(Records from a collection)
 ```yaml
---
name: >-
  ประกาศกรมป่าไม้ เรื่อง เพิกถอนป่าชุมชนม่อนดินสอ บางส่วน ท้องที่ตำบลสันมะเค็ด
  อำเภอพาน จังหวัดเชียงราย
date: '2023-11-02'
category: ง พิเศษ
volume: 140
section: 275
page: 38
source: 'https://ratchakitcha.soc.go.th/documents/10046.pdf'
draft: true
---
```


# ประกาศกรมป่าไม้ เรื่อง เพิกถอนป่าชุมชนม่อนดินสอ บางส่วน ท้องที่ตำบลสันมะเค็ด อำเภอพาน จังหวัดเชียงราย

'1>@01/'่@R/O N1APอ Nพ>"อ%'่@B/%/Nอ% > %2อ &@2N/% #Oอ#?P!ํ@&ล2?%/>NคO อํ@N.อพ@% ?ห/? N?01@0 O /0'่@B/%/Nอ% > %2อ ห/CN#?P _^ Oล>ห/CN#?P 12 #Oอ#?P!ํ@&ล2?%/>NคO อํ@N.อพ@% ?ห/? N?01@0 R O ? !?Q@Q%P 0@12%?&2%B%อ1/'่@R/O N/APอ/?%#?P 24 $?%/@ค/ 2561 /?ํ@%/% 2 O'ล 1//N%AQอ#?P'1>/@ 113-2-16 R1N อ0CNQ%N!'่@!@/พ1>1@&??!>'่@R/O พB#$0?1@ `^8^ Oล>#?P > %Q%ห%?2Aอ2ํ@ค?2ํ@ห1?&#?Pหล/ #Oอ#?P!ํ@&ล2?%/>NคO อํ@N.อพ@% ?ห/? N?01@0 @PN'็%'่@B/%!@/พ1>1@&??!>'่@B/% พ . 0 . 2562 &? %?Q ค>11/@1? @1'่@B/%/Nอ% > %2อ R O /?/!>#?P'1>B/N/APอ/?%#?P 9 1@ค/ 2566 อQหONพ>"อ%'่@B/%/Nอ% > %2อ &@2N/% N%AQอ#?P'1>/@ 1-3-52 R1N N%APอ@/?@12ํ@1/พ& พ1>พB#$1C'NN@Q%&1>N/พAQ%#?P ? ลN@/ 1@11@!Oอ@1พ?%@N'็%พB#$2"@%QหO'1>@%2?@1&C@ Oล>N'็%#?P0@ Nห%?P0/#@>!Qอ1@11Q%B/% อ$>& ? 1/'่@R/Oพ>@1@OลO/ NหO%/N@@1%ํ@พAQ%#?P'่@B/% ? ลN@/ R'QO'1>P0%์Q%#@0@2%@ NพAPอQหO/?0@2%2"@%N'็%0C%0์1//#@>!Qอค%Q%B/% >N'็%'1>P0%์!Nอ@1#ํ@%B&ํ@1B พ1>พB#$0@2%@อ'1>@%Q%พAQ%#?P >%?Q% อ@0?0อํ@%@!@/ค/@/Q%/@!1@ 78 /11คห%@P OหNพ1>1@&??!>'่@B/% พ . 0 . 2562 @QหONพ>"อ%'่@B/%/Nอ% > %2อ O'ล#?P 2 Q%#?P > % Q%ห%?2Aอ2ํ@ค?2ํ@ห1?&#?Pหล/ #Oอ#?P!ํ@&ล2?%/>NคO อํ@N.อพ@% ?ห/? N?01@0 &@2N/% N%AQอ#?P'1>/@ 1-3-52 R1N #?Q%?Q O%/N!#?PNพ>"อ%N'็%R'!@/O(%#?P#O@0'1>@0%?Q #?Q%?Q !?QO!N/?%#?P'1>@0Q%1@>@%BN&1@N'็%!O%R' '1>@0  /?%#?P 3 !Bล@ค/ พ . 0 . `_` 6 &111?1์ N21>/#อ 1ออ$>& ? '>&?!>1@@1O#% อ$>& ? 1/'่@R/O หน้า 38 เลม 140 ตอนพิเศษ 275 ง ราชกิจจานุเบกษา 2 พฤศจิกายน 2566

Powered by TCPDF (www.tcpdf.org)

(Exercise brief) Begin at the first line of the records above and quote every line verbatim through the one that contains "# ประกาศกรมป่าไม้ เรื่อง".

(Result)
 ```yaml
---
name: >-
  ประกาศกรมป่าไม้ เรื่อง เพิกถอนป่าชุมชนม่อนดินสอ บางส่วน ท้องที่ตำบลสันมะเค็ด
  อำเภอพาน จังหวัดเชียงราย
date: '2023-11-02'
category: ง พิเศษ
volume: 140
section: 275
page: 38
source: 'https://ratchakitcha.soc.go.th/documents/10046.pdf'
draft: true
---
```


# ประกาศกรมป่าไม้ เรื่อง เพิกถอนป่าชุมชนม่อนดินสอ บางส่วน ท้องที่ตำบลสันมะเค็ด อำเภอพาน จังหวัดเชียงราย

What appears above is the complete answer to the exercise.